* _What you need to do_:
Give back the line that contains "[] Cross-platform support" and every following line, exactly as they appear, through the end of the data.

* _Provided material_:
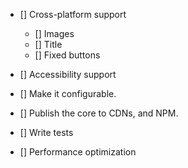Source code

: - [] Cross-platform support

  - [] Images
  - [] Title
  - [] Fixed buttons

- [] Accessibility support

- [] Make it configurable.

- [] Publish the core to CDNs, and NPM.

- [] Write tests
- [] Performance optimization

* _Solution for this problem_:
: - [] Cross-platform support

  - [] Images
  - [] Title
  - [] Fixed buttons

- [] Accessibility support

- [] Make it configurable.

- [] Publish the core to CDNs, and NPM.

- [] Write tests
- [] Performance optimization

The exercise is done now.